Improbably enough, my one epiphany came at a financial awards dinner and through the medium of political pundit and Daley Thompson lookalike John Pienaar as, ahead of dispensing the obligatory mix of citations and Plexiglas mementoes, he underscored the importance of journalists being sceptical, not cynical.

His point was that a cynical media would ensure the only people who became politicians would be those who really, really should not – and there is no happy ending in that scenario. I realised there was a similar dynamic within financial journalism – a default position among much of the press that the industry is populated by baby-eating pirates out to fleece their punters.

That serves to encourage some already pretty defensive businesses to build their barricades of bland press releases and no-comments and thus further undermine investor communication and education. From that moment, I resolved to let scepticism, rather than the cynicism I had occasionally felt encouraged to think of as a badge of honour, inform my view of the investment world.

Among other things, this has allowed me to accept that the mere fact a fund house is focusing its attentions on selling a particular product does not by itself mean that product should not be bought. That would be cynicism and would hamper telling the legitimate investment cases from what we born-again sceptics are still able to see as bandwagon-jumpers.

This worldview comes in handy whenever I chair conferences, as I did recently as the 2015 Alpha Generators Roadshow flew the flag for the benefits of active investment management. The cynic might snort at two companies having the same focus as last year – F&C on property, Aberdeen on strategic bond portfolios – but what about the sceptic?

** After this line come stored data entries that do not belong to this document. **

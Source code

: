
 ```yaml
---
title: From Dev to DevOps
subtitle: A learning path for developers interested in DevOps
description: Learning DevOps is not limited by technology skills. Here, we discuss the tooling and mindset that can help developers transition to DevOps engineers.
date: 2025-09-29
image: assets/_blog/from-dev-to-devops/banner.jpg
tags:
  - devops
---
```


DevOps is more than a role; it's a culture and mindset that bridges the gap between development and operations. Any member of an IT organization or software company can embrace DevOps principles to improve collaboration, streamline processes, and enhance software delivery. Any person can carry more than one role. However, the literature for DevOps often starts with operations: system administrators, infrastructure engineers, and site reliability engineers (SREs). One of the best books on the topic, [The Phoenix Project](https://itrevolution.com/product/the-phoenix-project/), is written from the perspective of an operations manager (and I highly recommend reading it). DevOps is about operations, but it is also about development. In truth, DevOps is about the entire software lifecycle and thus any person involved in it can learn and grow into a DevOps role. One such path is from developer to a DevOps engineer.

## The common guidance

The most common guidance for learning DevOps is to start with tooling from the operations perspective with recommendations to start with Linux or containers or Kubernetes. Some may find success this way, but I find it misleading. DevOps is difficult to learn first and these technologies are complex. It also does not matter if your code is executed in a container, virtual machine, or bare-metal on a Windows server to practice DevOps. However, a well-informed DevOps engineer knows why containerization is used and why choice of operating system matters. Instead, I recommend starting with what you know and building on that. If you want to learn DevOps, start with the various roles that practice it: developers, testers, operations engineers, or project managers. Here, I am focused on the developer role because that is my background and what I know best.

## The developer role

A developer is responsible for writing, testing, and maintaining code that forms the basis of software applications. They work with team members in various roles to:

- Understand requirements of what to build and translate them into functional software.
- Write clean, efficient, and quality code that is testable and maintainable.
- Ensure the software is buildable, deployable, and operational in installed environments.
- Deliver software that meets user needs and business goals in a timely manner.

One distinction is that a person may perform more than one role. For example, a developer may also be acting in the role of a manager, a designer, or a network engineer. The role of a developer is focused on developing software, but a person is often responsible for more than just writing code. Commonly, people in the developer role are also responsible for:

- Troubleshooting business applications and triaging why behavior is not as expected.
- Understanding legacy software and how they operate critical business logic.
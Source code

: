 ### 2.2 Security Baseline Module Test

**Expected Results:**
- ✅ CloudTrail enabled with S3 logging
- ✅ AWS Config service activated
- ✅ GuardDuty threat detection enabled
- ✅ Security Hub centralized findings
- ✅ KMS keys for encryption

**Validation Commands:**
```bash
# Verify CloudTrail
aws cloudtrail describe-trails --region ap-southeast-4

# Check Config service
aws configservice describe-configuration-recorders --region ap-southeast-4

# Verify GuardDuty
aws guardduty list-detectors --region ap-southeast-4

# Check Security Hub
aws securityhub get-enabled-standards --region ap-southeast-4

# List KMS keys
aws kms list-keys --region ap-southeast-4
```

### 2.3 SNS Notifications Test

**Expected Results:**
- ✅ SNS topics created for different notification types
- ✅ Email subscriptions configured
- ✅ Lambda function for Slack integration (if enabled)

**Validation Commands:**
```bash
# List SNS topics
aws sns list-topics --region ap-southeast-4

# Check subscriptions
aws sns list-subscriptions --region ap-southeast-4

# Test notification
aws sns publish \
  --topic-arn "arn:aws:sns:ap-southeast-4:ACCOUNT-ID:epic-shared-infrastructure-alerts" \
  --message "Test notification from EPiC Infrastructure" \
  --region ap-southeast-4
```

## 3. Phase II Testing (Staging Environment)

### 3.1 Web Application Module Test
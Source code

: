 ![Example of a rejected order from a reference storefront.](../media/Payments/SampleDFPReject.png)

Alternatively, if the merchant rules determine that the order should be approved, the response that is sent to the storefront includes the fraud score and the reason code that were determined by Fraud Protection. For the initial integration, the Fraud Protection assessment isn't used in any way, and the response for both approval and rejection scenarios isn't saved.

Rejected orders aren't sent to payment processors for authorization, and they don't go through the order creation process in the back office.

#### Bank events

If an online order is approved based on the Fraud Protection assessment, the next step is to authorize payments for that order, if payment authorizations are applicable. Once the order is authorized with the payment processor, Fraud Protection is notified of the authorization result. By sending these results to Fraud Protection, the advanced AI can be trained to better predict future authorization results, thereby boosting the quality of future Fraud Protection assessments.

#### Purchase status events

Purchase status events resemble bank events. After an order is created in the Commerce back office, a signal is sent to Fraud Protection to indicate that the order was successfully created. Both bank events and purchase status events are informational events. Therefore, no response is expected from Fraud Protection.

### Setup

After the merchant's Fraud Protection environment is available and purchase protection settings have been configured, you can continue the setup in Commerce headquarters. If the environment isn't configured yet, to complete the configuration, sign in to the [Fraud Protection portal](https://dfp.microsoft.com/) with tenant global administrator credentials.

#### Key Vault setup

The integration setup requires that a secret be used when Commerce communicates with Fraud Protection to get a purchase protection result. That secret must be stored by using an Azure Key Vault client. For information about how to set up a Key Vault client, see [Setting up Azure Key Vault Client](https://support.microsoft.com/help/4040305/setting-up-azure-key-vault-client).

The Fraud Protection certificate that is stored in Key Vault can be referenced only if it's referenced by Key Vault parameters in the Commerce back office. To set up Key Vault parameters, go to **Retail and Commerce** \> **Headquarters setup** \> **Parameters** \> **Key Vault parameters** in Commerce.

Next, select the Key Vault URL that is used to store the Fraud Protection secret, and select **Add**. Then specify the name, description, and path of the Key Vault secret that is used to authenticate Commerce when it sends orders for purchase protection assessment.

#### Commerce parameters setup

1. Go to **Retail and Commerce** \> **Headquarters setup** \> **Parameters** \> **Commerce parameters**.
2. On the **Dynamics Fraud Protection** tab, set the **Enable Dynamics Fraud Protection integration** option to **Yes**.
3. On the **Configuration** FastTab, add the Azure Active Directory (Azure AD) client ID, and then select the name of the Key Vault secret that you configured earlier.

Of the two, property seems the clearer case. After all, it was easy to spot a property fund manager last year – they were the ones with smiles on their faces and that attitude appears to have continued into 2015. After some torrid years, they know this is their time to shine and it is hard to begrudge them a chance to prove it.

Fixed income is trickier. Certainly some bond investors also had cause last year to beam from ear to ear – those in gilts being an obvious example – only I suspect that they did not dare tempt fate. They were also in a minority because, as The Adviser Centre snappily wrote for me, 2014 was a year when “overwhelming consensus on bonds proved overwhelmingly wrong”.

Last year may have been a ‘could do better’ one for strategic bond funds but, for those wanting fixed income exposure, it was tough to make the case against them in January 2014 – and arguably even tougher now. With Blackrock, another roadshow participant, pointing out that, from any couple aged 65, there is now a 50% chance one will make it to 92 and a 25% chance one will reach 97, the fact a fund house is pushing a particular investment strategy is in itself no reason to dismiss it.

Julian Marr is editorial director of Adviser-Hub and co-author of ‘Investing in emerging markets – the BRIC economies and beyond’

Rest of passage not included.